*** Data for the task Section Begins ***
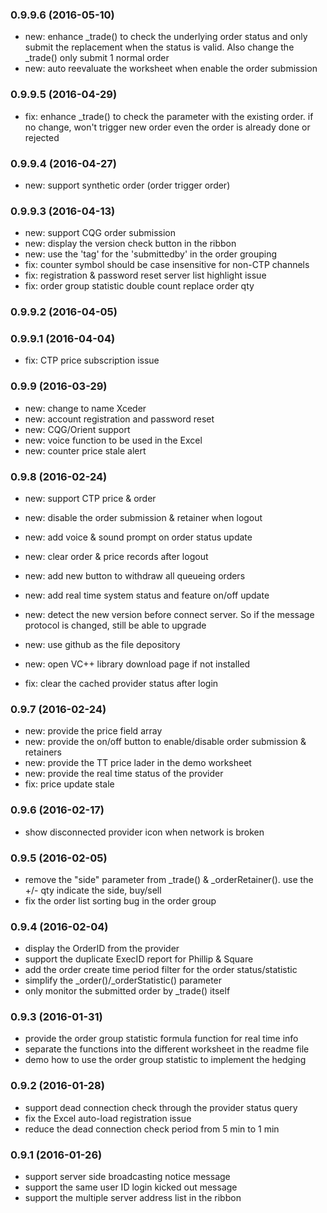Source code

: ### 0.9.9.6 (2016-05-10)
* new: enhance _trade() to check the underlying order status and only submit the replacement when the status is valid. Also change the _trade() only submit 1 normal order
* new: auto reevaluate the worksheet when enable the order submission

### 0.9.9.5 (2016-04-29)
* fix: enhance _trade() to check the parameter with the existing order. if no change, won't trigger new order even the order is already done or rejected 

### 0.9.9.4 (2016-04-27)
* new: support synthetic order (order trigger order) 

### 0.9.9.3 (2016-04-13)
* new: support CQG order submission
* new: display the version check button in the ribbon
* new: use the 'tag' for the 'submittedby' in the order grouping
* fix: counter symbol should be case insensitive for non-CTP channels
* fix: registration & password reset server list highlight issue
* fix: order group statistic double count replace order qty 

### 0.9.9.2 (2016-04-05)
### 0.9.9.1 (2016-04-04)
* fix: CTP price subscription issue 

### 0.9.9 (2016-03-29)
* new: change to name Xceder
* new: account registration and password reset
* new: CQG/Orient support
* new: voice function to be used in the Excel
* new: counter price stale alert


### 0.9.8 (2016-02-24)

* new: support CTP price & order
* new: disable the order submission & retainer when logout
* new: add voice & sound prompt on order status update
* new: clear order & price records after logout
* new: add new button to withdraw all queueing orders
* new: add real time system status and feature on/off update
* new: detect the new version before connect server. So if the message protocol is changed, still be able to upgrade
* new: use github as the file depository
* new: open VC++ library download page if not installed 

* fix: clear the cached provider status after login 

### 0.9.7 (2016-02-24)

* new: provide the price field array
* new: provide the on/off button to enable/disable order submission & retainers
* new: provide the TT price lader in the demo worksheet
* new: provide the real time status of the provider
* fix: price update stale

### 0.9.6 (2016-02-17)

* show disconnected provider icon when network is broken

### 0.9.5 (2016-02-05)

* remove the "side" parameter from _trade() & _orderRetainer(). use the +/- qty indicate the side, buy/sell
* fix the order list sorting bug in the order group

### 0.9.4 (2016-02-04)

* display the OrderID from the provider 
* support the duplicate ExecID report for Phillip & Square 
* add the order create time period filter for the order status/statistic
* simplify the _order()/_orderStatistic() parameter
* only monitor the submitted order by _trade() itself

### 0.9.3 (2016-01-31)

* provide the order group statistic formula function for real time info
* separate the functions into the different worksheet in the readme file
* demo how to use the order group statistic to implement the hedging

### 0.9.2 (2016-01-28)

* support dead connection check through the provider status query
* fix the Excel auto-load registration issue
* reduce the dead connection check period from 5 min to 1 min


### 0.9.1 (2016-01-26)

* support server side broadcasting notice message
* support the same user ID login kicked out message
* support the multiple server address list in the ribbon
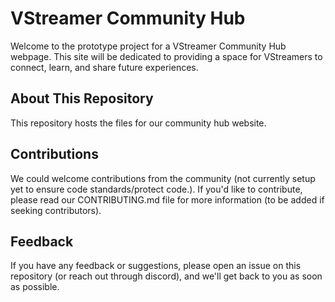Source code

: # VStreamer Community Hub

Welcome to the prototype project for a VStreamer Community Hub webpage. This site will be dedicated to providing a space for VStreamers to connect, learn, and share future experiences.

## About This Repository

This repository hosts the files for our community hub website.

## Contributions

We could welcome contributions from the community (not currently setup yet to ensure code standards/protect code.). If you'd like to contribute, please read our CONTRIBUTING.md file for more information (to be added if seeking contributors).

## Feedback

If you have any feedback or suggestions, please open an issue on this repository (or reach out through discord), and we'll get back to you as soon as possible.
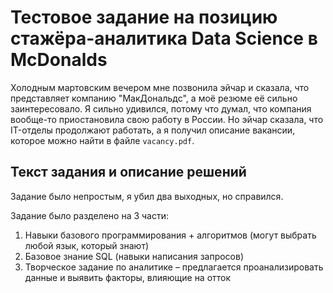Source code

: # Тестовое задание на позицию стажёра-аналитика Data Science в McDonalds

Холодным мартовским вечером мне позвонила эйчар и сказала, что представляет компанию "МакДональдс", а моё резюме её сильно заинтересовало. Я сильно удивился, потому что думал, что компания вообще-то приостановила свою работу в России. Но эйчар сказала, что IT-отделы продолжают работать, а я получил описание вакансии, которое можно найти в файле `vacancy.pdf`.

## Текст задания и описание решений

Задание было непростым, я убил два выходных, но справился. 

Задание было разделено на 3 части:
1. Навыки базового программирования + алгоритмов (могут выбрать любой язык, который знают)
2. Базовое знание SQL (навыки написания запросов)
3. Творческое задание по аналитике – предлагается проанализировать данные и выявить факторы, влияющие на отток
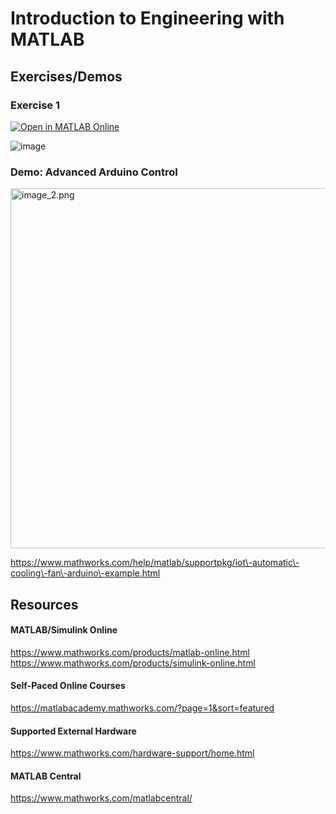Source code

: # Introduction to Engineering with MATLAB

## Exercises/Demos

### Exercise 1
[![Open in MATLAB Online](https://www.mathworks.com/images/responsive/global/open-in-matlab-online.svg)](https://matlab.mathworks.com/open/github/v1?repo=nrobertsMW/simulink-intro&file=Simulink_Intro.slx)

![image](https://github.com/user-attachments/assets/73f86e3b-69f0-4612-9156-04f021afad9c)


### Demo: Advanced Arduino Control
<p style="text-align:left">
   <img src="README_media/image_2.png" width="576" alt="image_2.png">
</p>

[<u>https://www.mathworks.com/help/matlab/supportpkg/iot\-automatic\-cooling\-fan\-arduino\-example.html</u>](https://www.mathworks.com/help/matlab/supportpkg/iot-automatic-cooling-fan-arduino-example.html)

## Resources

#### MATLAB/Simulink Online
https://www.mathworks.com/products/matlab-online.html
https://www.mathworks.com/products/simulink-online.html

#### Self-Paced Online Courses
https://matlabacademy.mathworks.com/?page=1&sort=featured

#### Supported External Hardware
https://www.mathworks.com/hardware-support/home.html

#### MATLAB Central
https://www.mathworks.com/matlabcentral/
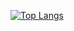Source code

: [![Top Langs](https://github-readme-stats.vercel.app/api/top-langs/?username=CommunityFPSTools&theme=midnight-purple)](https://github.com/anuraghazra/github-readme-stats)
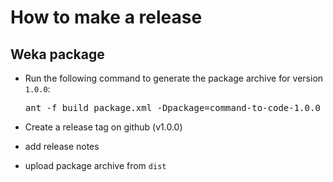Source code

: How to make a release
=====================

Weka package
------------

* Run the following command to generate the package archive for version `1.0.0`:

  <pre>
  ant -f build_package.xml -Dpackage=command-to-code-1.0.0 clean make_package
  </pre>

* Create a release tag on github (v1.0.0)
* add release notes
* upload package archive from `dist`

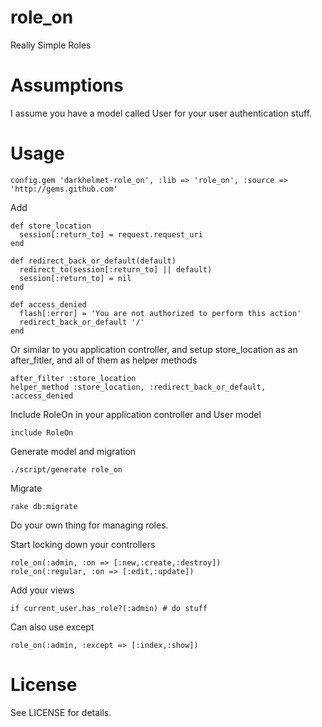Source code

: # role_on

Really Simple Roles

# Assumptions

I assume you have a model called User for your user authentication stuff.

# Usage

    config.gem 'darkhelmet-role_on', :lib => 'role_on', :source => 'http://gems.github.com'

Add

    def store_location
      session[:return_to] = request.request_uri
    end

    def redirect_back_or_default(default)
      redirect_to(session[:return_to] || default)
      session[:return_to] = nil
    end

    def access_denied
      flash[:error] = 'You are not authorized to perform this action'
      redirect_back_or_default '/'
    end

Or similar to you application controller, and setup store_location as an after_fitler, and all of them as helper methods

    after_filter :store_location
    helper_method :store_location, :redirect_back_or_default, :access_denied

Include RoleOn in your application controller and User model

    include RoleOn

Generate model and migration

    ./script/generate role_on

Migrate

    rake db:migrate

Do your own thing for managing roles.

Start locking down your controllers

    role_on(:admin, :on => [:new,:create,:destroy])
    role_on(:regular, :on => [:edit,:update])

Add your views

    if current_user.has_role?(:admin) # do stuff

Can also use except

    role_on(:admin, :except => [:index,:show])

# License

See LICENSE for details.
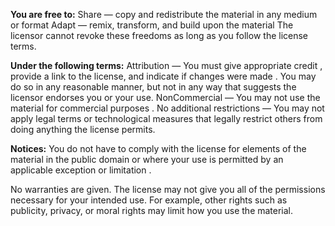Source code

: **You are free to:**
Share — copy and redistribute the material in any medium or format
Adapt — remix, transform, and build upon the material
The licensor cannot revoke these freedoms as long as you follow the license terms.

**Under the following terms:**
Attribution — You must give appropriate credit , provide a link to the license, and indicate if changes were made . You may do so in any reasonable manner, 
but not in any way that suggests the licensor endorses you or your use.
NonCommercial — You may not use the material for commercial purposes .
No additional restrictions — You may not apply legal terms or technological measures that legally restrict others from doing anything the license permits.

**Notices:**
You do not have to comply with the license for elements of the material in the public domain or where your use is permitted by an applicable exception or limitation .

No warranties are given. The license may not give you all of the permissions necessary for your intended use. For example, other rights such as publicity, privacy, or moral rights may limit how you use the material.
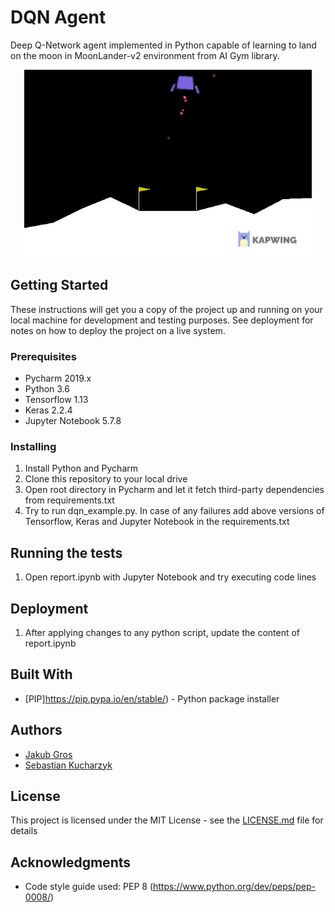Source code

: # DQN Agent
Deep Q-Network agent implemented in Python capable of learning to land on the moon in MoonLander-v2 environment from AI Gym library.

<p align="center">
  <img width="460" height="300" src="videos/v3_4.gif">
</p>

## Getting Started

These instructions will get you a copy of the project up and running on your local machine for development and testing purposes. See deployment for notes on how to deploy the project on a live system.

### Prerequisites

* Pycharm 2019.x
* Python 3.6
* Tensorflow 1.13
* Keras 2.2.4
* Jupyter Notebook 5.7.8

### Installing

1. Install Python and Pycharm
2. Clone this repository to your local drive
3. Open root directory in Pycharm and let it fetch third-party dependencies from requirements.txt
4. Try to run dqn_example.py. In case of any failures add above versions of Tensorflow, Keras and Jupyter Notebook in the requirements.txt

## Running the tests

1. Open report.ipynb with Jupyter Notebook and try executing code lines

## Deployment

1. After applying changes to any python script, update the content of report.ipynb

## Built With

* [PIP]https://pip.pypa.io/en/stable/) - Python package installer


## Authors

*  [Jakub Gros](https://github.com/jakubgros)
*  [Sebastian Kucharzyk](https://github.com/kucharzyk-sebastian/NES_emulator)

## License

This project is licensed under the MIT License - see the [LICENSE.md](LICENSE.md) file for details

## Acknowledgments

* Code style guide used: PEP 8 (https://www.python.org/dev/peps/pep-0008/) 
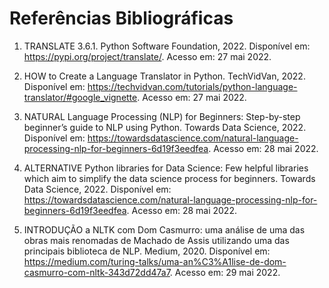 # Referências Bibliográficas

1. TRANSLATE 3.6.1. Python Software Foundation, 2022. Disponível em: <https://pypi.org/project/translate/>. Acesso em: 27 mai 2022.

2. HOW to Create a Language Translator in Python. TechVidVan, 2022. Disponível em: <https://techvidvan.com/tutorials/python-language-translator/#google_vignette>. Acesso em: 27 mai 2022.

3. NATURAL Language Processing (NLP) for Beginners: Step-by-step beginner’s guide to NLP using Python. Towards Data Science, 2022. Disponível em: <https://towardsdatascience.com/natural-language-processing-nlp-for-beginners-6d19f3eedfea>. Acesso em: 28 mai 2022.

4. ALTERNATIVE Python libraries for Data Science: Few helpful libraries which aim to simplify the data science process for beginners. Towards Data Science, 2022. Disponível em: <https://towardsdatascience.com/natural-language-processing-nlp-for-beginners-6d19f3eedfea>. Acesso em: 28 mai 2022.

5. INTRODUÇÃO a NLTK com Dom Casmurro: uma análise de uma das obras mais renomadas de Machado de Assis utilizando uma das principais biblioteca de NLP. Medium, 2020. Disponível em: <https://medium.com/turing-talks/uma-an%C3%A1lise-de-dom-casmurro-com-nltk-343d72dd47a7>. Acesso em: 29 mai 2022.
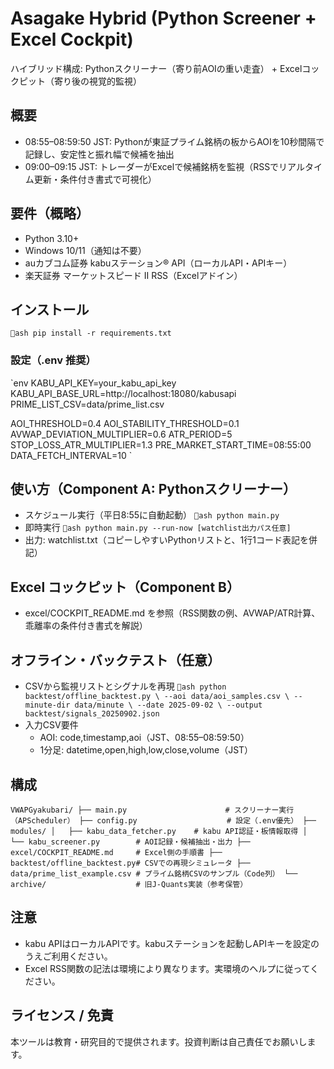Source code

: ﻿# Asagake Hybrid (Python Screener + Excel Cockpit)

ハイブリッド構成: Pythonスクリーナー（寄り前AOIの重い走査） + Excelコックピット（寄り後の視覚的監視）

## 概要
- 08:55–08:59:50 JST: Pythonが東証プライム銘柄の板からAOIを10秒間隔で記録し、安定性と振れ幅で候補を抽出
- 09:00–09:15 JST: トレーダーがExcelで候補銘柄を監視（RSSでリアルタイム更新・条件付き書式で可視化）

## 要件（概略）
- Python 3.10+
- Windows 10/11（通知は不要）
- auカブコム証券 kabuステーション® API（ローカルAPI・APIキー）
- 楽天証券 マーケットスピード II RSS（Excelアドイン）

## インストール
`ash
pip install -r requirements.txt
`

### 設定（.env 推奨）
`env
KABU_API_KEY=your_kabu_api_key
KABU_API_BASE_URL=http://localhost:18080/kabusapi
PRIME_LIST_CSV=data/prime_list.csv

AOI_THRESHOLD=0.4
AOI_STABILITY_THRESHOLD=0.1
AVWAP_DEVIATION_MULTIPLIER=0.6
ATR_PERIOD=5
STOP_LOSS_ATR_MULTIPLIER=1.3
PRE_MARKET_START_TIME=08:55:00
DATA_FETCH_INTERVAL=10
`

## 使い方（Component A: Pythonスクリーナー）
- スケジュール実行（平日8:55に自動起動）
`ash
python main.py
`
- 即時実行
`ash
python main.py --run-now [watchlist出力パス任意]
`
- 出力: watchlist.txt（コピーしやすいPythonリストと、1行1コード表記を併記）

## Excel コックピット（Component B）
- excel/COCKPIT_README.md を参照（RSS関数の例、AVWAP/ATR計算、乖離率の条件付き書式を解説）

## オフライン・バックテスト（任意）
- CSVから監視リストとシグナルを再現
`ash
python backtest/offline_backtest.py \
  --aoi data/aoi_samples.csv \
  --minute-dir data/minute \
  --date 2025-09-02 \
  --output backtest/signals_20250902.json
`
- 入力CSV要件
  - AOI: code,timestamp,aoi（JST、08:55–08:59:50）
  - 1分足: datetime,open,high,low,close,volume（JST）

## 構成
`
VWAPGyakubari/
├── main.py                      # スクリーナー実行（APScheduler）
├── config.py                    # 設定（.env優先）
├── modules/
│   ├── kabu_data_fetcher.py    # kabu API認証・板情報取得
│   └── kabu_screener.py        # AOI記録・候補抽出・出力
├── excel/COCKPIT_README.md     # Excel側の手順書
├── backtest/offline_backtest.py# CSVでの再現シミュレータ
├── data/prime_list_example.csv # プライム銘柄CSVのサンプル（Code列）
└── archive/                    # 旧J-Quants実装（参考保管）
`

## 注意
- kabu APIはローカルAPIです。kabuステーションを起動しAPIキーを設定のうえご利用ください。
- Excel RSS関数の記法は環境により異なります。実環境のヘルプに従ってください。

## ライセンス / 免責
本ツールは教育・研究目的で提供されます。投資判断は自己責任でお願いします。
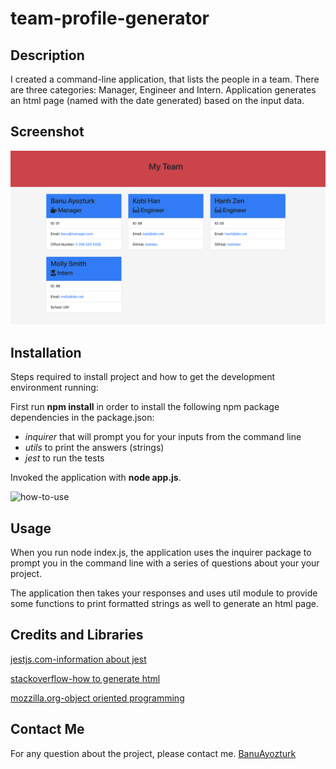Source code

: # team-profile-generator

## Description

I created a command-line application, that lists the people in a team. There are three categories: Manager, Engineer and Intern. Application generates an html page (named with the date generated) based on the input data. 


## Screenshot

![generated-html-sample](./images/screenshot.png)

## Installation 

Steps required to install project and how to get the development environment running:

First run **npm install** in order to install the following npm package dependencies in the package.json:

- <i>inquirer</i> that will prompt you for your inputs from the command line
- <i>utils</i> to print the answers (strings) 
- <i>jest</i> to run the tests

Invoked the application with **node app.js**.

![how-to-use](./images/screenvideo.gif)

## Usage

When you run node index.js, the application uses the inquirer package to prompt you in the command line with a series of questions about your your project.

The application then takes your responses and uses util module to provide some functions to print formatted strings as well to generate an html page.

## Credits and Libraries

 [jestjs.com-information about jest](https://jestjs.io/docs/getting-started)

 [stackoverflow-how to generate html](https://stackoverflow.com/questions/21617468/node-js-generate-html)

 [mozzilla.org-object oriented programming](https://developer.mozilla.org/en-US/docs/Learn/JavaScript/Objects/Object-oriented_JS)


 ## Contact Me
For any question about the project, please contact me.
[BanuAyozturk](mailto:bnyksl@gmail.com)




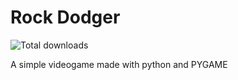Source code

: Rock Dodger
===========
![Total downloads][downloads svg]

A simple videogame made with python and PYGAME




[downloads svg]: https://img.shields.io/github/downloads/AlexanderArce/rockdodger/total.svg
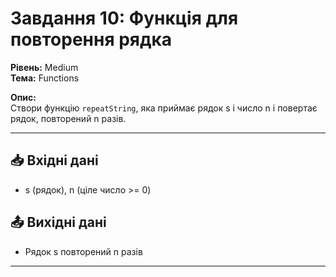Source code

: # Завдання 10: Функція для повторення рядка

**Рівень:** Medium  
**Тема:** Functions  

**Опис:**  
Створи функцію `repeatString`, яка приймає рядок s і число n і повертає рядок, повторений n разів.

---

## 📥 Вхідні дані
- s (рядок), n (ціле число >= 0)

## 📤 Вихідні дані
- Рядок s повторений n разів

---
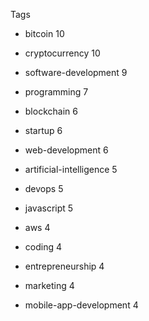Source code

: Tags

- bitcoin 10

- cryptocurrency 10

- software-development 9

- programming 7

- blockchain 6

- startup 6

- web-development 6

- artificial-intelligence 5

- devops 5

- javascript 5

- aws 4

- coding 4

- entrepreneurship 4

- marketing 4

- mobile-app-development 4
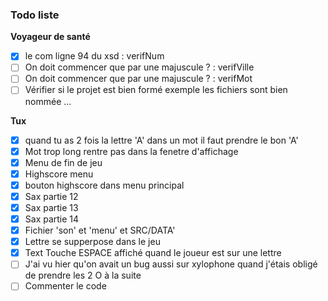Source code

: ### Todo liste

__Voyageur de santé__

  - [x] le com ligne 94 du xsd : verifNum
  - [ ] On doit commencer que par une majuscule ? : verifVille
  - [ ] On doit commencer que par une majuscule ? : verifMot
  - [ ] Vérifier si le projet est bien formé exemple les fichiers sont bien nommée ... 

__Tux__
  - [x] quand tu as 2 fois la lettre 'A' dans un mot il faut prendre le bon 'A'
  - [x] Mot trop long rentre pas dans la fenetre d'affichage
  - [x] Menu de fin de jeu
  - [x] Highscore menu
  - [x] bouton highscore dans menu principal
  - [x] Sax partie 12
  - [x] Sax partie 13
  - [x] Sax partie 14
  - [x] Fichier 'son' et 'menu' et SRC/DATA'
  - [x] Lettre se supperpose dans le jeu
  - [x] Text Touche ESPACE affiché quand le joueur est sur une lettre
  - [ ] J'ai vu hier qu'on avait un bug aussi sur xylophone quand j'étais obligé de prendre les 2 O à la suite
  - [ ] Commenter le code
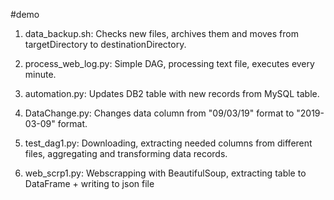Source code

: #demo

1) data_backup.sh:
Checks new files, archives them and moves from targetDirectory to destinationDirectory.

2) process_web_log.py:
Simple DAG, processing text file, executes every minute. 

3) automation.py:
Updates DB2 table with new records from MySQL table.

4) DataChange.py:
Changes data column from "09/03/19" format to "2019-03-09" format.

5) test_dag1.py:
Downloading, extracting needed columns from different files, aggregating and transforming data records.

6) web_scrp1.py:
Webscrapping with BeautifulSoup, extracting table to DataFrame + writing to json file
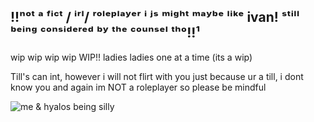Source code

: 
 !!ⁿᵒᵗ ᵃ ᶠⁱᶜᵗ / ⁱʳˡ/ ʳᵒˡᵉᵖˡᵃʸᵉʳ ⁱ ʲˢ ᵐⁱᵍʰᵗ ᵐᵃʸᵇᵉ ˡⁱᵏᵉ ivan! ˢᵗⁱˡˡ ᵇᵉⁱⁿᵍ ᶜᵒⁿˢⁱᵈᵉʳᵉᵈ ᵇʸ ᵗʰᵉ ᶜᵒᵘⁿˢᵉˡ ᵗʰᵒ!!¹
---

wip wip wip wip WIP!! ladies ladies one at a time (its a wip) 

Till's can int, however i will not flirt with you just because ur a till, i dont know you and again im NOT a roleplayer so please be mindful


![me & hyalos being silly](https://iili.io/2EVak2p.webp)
*** Data for the task Section Ends ***
## Task requirements
Return all lines of the material above in which "worksheet" occurs.

## Finished task
* new: auto reevaluate the worksheet when enable the order submission
* new: provide the TT price lader in the demo worksheet
* separate the functions into the different worksheet in the readme file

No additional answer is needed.